Mylen sembla remarquer son désarroi, car une pointe d’inquiétude brilla dans ses yeux. Il posa une main sur son épaule et demanda :
« Dynia, ça va ?
– Oui. »
Elle frotta ses bras pour se réchauffer, l’air s’étant refroidi avec la soirée. Elle lança un coup d’œil vers le camp et vit ses compagnons au loin assis, leurs visages assombris par la tristesse. Ils ne parlaient pas, ils attendaient simplement que la soirée passe. Ils étaient tous en deuil. Elle tourna de nouveau la tête vers Mylen et murmura :
« La créature dont tu m’as parlé. Celle qui poursuivait Söl. C’est le père de Landry ? C’est pour ça que le petit est bizarre ? Elle a été abusée ?
– Non.
– Alors pourquoi ? Pourquoi tu m’as raconté tout ça ? C’est Drakan, le père ?
– Non. » souffla Mylen. « C’est moi le père de Landry.
– QUOI ?! »
Dynia perdit toutes ses couleurs. Elle fixa Mylen avec horreur. Mais ce dernier haussa un sourcil et posa les mains sur les hanches, narquois.
« Je plaisante.
– T... toi ! Ce n’est pas le moment ! » cracha Dynia, embarrassée et offusquée de s’être ainsi fait berner. « Tu m’as fait peur. »
Mylen sourit, amusé.
« Il ne s’est jamais rien passé entre Söl et moi. Landry est bien le fils de Warin. Mais je surveille le petit depuis si longtemps que je me suis attaché. Il était censé devenir mon apprenti, tu sais ?
– Vu ce que j’apprends aujourd’hui, ça ne m’étonne même pas. Mais alors, pourquoi il est comme ça ?
– Comme quoi ?
– Je ne sais pas. Pourquoi de la sève coulait de son bras. Pourquoi Adrepo dit que c’est un lutin. Pourquoi il a un foutu sceau étranger sur le bras ? Qui lui à encré ? Et pourquoi ? »
Mylen laissa tomber son sourire. Il fixa la forêt d’un regard vide quelques secondes, plongé dans ses pensées, avant de demander :
« Tu te souviens de sa naissance ?
– Oui, pourquoi ?
– Bien. Alors tu dois te souvenir qu’il est né malade. Chétif, avec un souffle faible dans un corps minuscule.

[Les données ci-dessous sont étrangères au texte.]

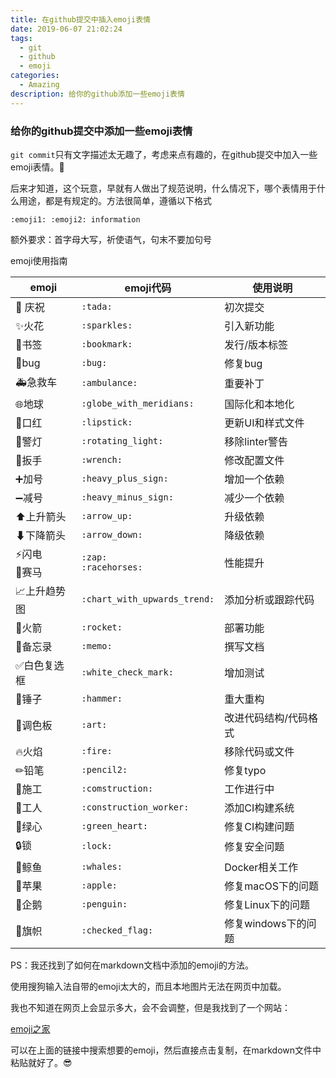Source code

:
 ```yaml
---
title: 在github提交中插入emoji表情
date: 2019-06-07 21:02:24
tags: 
  - git
  - github
  - emoji
categories: 
  - Amazing
description: 给你的github添加一些emoji表情
---
```


### 给你的github提交中添加一些emoji表情

`git commit`只有文字描述太无趣了，考虑来点有趣的，在github提交中加入一些emoji表情。💢

后来才知道，这个玩意，早就有人做出了规范说明，什么情况下，哪个表情用于什么用途，都是有规定的。方法很简单，遵循以下格式

`:emoji1: :emoji2: information`

额外要求：首字母大写，祈使语气，句末不要加句号

emoji使用指南

| emoji            | emoji代码                    | 使用说明              |
| ---------------- | ---------------------------- | --------------------- |
| 🎉 庆祝           | `:tada:`                     | 初次提交              |
| ✨火花            | `:sparkles:`                 | 引入新功能            |
| 🔖书签            | `:bookmark:`                 | 发行/版本标签         |
| 🐛bug             | `:bug:`                      | 修复bug               |
| 🚑急救车          | `:ambulance:`                | 重要补丁              |
| 🌐地球            | `:globe_with_meridians:`     | 国际化和本地化        |
| 💄口红            | `:lipstick:`                 | 更新UI和样式文件      |
| 🚨警灯            | `:rotating_light:`           | 移除linter警告        |
| 🔧扳手            | `:wrench:`                   | 修改配置文件          |
| ➕加号            | `:heavy_plus_sign:`          | 增加一个依赖          |
| ➖减号            | `:heavy_minus_sign:`         | 减少一个依赖          |
| ⬆上升箭头        | `:arrow_up:`                 | 升级依赖              |
| ⬇下降箭头        | `:arrow_down:`               | 降级依赖              |
| ⚡闪电<br />🐎赛马 | `:zap:`<br />`:racehorses:`  | 性能提升              |
| 📈上升趋势图      | `:chart_with_upwards_trend:` | 添加分析或跟踪代码    |
| 🚀火箭            | `:rocket:`                   | 部署功能              |
| 📝备忘录          | `:memo:`                     | 撰写文档              |
| ✅白色复选框      | `:white_check_mark:`         | 增加测试              |
| 🔨锤子            | `:hammer:`                   | 重大重构              |
| 🎨调色板          | `:art:`                      | 改进代码结构/代码格式 |
| 🔥火焰            | `:fire:`                     | 移除代码或文件        |
| ✏铅笔            | `:pencil2:`                  | 修复typo              |
| 🚧施工            | `:comstruction:`             | 工作进行中            |
| 👷工人            | `:construction_worker:`      | 添加CI构建系统        |
| 💚绿心            | `:green_heart:`              | 修复CI构建问题        |
| 🔒锁              | `:lock:`                     | 修复安全问题          |
| 🐋鲸鱼            | `:whales:`                   | Docker相关工作        |
| 🍎苹果            | `:apple:`                    | 修复macOS下的问题     |
| 🐧企鹅            | `:penguin:`                  | 修复Linux下的问题     |
| 🏁旗帜            | `:checked_flag:`             | 修复windows下的问题   |



PS：我还找到了如何在markdown文档中添加的emoji的方法。

使用搜狗输入法自带的emoji太大的，而且本地图片无法在网页中加载。

我也不知道在网页上会显示多大，会不会调整，但是我找到了一个网站：

[emoji之家](<http://emojihomepage.com/>)

可以在上面的链接中搜索想要的emoji，然后直接点击复制，在markdown文件中粘贴就好了。😎


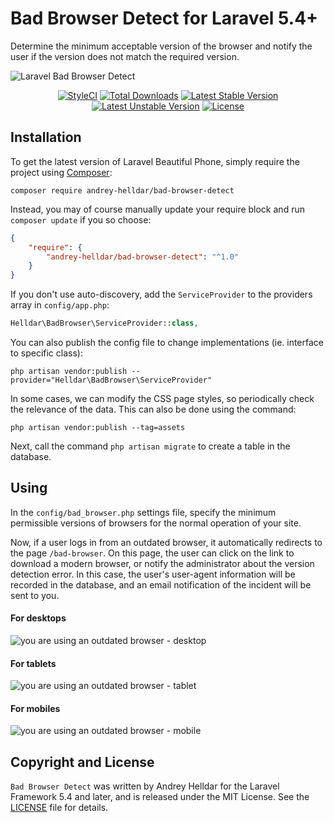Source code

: # Bad Browser Detect for Laravel 5.4+

Determine the minimum acceptable version of the browser and notify the user if the version does not match the required version.

<img src="https://preview.dragon-code.pro/andrey-helldar/bad-browser-detect.svg?brand=laravel" alt="Laravel Bad Browser Detect"/>

<p align="center">
    <a href="https://styleci.io/repos/45746985"><img src="https://styleci.io/repos/75637284/shield" alt="StyleCI" /></a>
    <a href="https://packagist.org/packages/andrey-helldar/bad-browser-detect"><img src="https://img.shields.io/packagist/dt/andrey-helldar/bad-browser-detect.svg?style=flat-square" alt="Total Downloads" /></a>
    <a href="https://packagist.org/packages/andrey-helldar/bad-browser-detect"><img src="https://poser.pugx.org/andrey-helldar/bad-browser-detect/v/stable?format=flat-square" alt="Latest Stable Version" /></a>
    <a href="https://packagist.org/packages/andrey-helldar/bad-browser-detect"><img src="https://poser.pugx.org/andrey-helldar/bad-browser-detect/v/unstable?format=flat-square" alt="Latest Unstable Version" /></a>
    <a href="LICENSE"><img src="https://poser.pugx.org/andrey-helldar/bad-browser-detect/license?format=flat-square" alt="License" /></a>
</p>


## Installation

To get the latest version of Laravel Beautiful Phone, simply require the project using [Composer](https://getcomposer.org):

```
composer require andrey-helldar/bad-browser-detect
```

Instead, you may of course manually update your require block and run `composer update` if you so choose:

```json
{
    "require": {
        "andrey-helldar/bad-browser-detect": "^1.0"
    }
}
```

If you don't use auto-discovery, add the `ServiceProvider` to the providers array in `config/app.php`:

```php
Helldar\BadBrowser\ServiceProvider::class,
```

You can also publish the config file to change implementations (ie. interface to specific class):

```
php artisan vendor:publish --provider="Helldar\BadBrowser\ServiceProvider"
```

In some cases, we can modify the CSS page styles, so periodically check the relevance of the data. This can also be done using the command:

```
php artisan vendor:publish --tag=assets
```

Next, call the command `php artisan migrate` to create a table in the database.


## Using

In the `config/bad_browser.php` settings file, specify the minimum permissible versions of browsers for the normal operation of your site.

Now, if a user logs in from an outdated browser, it automatically redirects to the page `/bad-browser`. On this page, the user can click on the link to download a modern browser, or notify the administrator about the version detection error. In this case, the user's user-agent information will be recorded in the database, and an email notification of the incident will be sent to you.

#### For desktops
![you are using an outdated browser - desktop](https://user-images.githubusercontent.com/10347617/44913716-d9e06080-ad36-11e8-9a98-d7bbe8bc50bd.png)


#### For tablets
![you are using an outdated browser - tablet](https://user-images.githubusercontent.com/10347617/44913721-dbaa2400-ad36-11e8-829b-5e716fb06f43.png)


#### For mobiles
![you are using an outdated browser - mobile](https://user-images.githubusercontent.com/10347617/44913726-dd73e780-ad36-11e8-96ce-aa1a753c3e24.png)


## Copyright and License

`Bad Browser Detect` was written by Andrey Helldar for the Laravel Framework 5.4 and later, and is released under the MIT License. See the [LICENSE](LICENSE) file for details.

– Oui. On a même cru qu’il allait mourir. Warin était inconsolable. Heureusement que Söl l’a amené à la surface auprès d’un médecin qui l’a sauvé.

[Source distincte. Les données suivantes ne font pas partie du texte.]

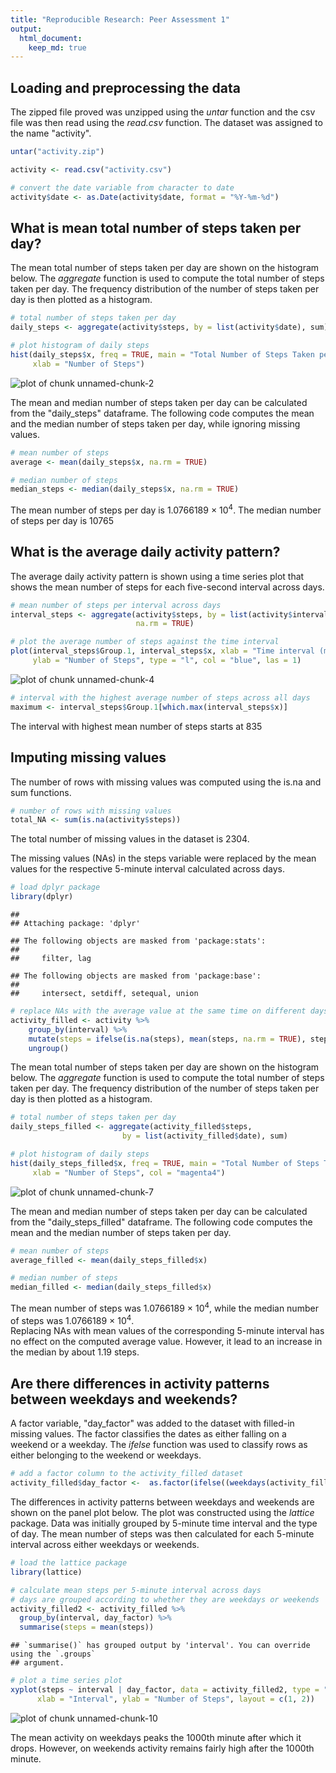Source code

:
 ```yaml
---
title: "Reproducible Research: Peer Assessment 1"
output: 
  html_document:
    keep_md: true
---
```



## Loading and preprocessing the data  

The zipped file proved was unzipped using the *untar* function and the csv file was then read using the *read.csv* function. The dataset was assigned to the name "activity".  


```r
untar("activity.zip")

activity <- read.csv("activity.csv")

# convert the date variable from character to date
activity$date <- as.Date(activity$date, format = "%Y-%m-%d")
```


## What is mean total number of steps taken per day?

The mean total number of steps taken per day are shown on the histogram below. The *aggregate* function is used to compute the total number of steps taken per day. The frequency distribution of the number of steps taken per day is then plotted as a histogram. 


```r
# total number of steps taken per day 
daily_steps <- aggregate(activity$steps, by = list(activity$date), sum)

# plot histogram of daily steps
hist(daily_steps$x, freq = TRUE, main = "Total Number of Steps Taken per Day", 
     xlab = "Number of Steps")
```

![plot of chunk unnamed-chunk-2](figure/unnamed-chunk-2-1.png)

The mean and median number of steps taken per day can be calculated from the "daily_steps" dataframe. The following code computes the mean and the median number of steps taken per day, while ignoring missing values. 


```r
# mean number of steps
average <- mean(daily_steps$x, na.rm = TRUE)

# median number of steps
median_steps <- median(daily_steps$x, na.rm = TRUE)
```

The mean number of steps per day is 1.0766189 &times; 10<sup>4</sup>. 
The median number of steps per day is 10765

## What is the average daily activity pattern?

The average daily activity pattern is shown using a time series plot that shows the mean number of steps for each five-second interval across days.


```r
# mean number of steps per interval across days 
interval_steps <- aggregate(activity$steps, by = list(activity$interval), mean,
                            na.rm = TRUE)

# plot the average number of steps against the time interval 
plot(interval_steps$Group.1, interval_steps$x, xlab = "Time interval (minutes)", 
     ylab = "Number of Steps", type = "l", col = "blue", las = 1)
```

![plot of chunk unnamed-chunk-4](figure/unnamed-chunk-4-1.png)

```r
# interval with the highest average number of steps across all days
maximum <- interval_steps$Group.1[which.max(interval_steps$x)]
```

The interval with highest mean number of steps starts at 835

## Imputing missing values

The number of rows with missing values was computed using the is.na and sum functions. 


```r
# number of rows with missing values 
total_NA <- sum(is.na(activity$steps))
```

The total number of missing values in the dataset is 2304.  

The missing values (NAs) in the steps variable were replaced by the mean values for the respective  5-minute interval calculated across days.


```r
# load dplyr package
library(dplyr)
```

```
## 
## Attaching package: 'dplyr'
```

```
## The following objects are masked from 'package:stats':
## 
##     filter, lag
```

```
## The following objects are masked from 'package:base':
## 
##     intersect, setdiff, setequal, union
```

```r
# replace NAs with the average value at the same time on different days
activity_filled <- activity %>%
    group_by(interval) %>%
    mutate(steps = ifelse(is.na(steps), mean(steps, na.rm = TRUE), steps)) %>%
    ungroup()
```

The mean total number of steps taken per day are shown on the histogram below. The *aggregate* function is used to compute the total number of steps taken per day. The frequency distribution of the number of steps taken per day is then plotted as a histogram. 


```r
# total number of steps taken per day 
daily_steps_filled <- aggregate(activity_filled$steps, 
                         by = list(activity_filled$date), sum)

# plot histogram of daily steps
hist(daily_steps_filled$x, freq = TRUE, main = "Total Number of Steps Taken per Day", 
     xlab = "Number of Steps", col = "magenta4")
```

![plot of chunk unnamed-chunk-7](figure/unnamed-chunk-7-1.png)

The mean and median number of steps taken per day can be calculated from the "daily_steps_filled" dataframe. The following code computes the mean and the median number of steps taken per day. 


```r
# mean number of steps
average_filled <- mean(daily_steps_filled$x)

# median number of steps
median_filled <- median(daily_steps_filled$x)
```

The mean number of steps was 1.0766189 &times; 10<sup>4</sup>, while the median number of steps was 1.0766189 &times; 10<sup>4</sup>.  
Replacing NAs with mean values of the corresponding 5-minute interval has no effect on the computed average value. However, it lead to an increase in the median by about 1.19 steps.   


## Are there differences in activity patterns between weekdays and weekends?

A factor variable, "day_factor" was added to the dataset with filled-in missing values. The factor classifies the dates as either falling on a weekend or a weekday. The *ifelse* function was used to classify rows as either belonging to the weekend or weekdays.  


```r
# add a factor column to the activity_filled dataset 
activity_filled$day_factor <-  as.factor(ifelse((weekdays(activity_filled$date) == "Saturday" | weekdays(activity_filled$date) == "Sunday"), "Weekends", "Weekdays"))
```

The differences in activity patterns between weekdays and weekends are shown on the panel plot below. The plot was constructed using the *lattice* package. Data was initially grouped by 5-minute time interval and the type of day. The mean number of steps was then calculated for each 5-minute interval across either weekdays or weekends. 


```r
# load the lattice package 
library(lattice)

# calculate mean steps per 5-minute interval across days
# days are grouped according to whether they are weekdays or weekends 
activity_filled2 <- activity_filled %>%
  group_by(interval, day_factor) %>%
  summarise(steps = mean(steps))
```

```
## `summarise()` has grouped output by 'interval'. You can override using the `.groups`
## argument.
```

```r
# plot a time series plot 
xyplot(steps ~ interval | day_factor, data = activity_filled2, type = "l", 
      xlab = "Interval", ylab = "Number of Steps", layout = c(1, 2))
```

![plot of chunk unnamed-chunk-10](figure/unnamed-chunk-10-1.png)

The mean activity on weekdays peaks the 1000th minute after which it drops. However, on weekends activity remains fairly high after the 1000th minute.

– Ça aussi, c’est un mensonge. »
Dynia cligna des yeux. Elle fronça ensuite les sourcils et grogna :
« Quoi ?
– Le petit n’a pas survécu. La maladie l’a fauché quelques jours après sa naissance. »

Dynia écarquilla les yeux. Elle fixa Mylen avec incompréhension, essayant désespérément de mettre un peu d’ordre et de logique dans tout ce qu’il lui disait.
Comment ça, le petit était mort ?
« Mais. C’est impossible. Qui est le petit garçon qui nous accompagnait alors ? » souffla-t-elle, avant de réaliser. « Par les dieux ! Elle l’a remplacé par un autre enfant ?! Elle a vol—
– Non. L’enfant qui nous accompagnait était bien Landry. En quelque sorte.
– Mais ça n’a aucun sens ! Mylen. Qu’est-ce que tu me racontes ? »
Elle dévisagea son fils, attendant avec nervosité sa réponse. Mylen se frotta la nuque et répondit :
« Tu sais, Söl a toujours interdit à ses enfants d’aller à la surface. Elle avait peur que l’esprit qui la poursuivait ne s’en prenne à eux.
– Attends, tu veux dire que…
– Quand son bébé est mort, elle n’a cependant pas su résister. Elle voulait simplement offrir belle tombe à son enfant, là où il serait bercé par les rayons du Soleil. Tu sais, Söl a été nommée en l’honneur du Soleil. Elle voulait que son enfant demeure auprès d’elle.
– Que s’est-il passé alors ?
– Elle a enterré le corps dans un champ de fleur, près de la sortie du village, et elle s’est endormie là, accablée par le chagrin. Mais quand elle s’est réveillée, la terre avait été remuée.
– L’esprit qui la poursuivait ? Rameau ?
– Oui. Tu sais comment naissent les lutinaes ? »
Dynia hocha la tête.
« Selon nos légendes, les lutins naissent du sang des animaux qui retournent à la terre. » murmura-t-elle. « Mais on ne sait que très peu de choses sur eux. Ils sont censés avoir disparu.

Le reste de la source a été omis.